(Stored entries)
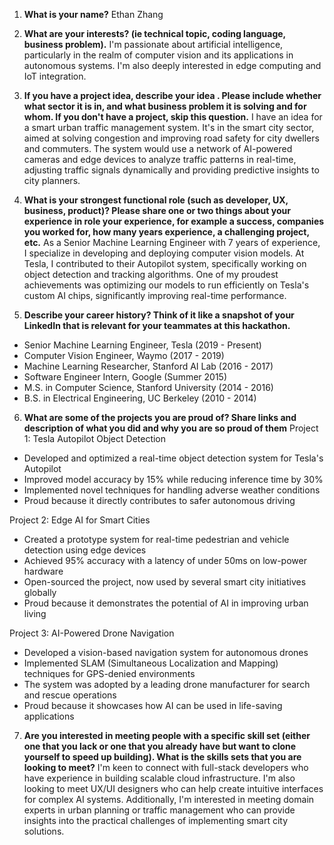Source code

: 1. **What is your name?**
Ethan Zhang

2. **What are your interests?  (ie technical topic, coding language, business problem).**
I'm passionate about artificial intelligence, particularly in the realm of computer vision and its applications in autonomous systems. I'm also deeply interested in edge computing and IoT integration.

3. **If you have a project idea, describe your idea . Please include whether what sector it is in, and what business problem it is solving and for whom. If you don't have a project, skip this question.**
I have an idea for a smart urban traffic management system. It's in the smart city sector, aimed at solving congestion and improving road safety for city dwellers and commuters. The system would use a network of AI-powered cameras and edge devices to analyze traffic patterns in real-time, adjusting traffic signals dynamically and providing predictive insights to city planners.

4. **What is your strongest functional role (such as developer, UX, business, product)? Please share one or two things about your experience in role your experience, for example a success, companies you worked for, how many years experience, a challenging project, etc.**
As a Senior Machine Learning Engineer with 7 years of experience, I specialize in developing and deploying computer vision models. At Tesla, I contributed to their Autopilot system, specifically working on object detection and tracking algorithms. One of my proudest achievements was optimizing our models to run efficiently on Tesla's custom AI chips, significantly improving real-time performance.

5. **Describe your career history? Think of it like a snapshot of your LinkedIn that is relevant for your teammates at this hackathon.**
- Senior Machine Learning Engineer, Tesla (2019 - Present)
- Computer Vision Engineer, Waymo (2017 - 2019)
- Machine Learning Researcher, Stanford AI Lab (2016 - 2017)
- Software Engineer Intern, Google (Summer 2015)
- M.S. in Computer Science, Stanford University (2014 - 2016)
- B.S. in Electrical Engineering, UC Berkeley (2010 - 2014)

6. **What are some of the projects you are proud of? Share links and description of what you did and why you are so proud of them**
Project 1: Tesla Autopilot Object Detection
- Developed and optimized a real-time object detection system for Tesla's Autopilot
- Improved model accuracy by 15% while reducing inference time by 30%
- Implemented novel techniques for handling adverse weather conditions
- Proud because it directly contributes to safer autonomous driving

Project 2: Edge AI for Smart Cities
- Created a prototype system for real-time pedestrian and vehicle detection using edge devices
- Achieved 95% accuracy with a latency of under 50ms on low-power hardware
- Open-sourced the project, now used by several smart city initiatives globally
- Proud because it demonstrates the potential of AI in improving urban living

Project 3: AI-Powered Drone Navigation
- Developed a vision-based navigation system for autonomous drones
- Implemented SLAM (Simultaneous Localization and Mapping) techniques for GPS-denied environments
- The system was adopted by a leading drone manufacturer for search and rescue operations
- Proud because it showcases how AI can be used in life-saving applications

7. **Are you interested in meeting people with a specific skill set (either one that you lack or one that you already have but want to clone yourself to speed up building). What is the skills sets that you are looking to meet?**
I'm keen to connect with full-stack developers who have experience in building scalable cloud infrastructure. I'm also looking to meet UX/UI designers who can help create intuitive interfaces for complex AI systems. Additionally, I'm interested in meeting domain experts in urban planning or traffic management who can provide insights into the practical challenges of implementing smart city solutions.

(Task to carry out):
Starting from the line with "- Achieved 95%", write out every remaining line of the data above exactly, the final line included, and nothing before it.

(Answer to this task):
- Achieved 95% accuracy with a latency of under 50ms on low-power hardware
- Open-sourced the project, now used by several smart city initiatives globally
- Proud because it demonstrates the potential of AI in improving urban living

Project 3: AI-Powered Drone Navigation
- Developed a vision-based navigation system for autonomous drones
- Implemented SLAM (Simultaneous Localization and Mapping) techniques for GPS-denied environments
- The system was adopted by a leading drone manufacturer for search and rescue operations
- Proud because it showcases how AI can be used in life-saving applications

7. **Are you interested in meeting people with a specific skill set (either one that you lack or one that you already have but want to clone yourself to speed up building). What is the skills sets that you are looking to meet?**
I'm keen to connect with full-stack developers who have experience in building scalable cloud infrastructure. I'm also looking to meet UX/UI designers who can help create intuitive interfaces for complex AI systems. Additionally, I'm interested in meeting domain experts in urban planning or traffic management who can provide insights into the practical challenges of implementing smart city solutions.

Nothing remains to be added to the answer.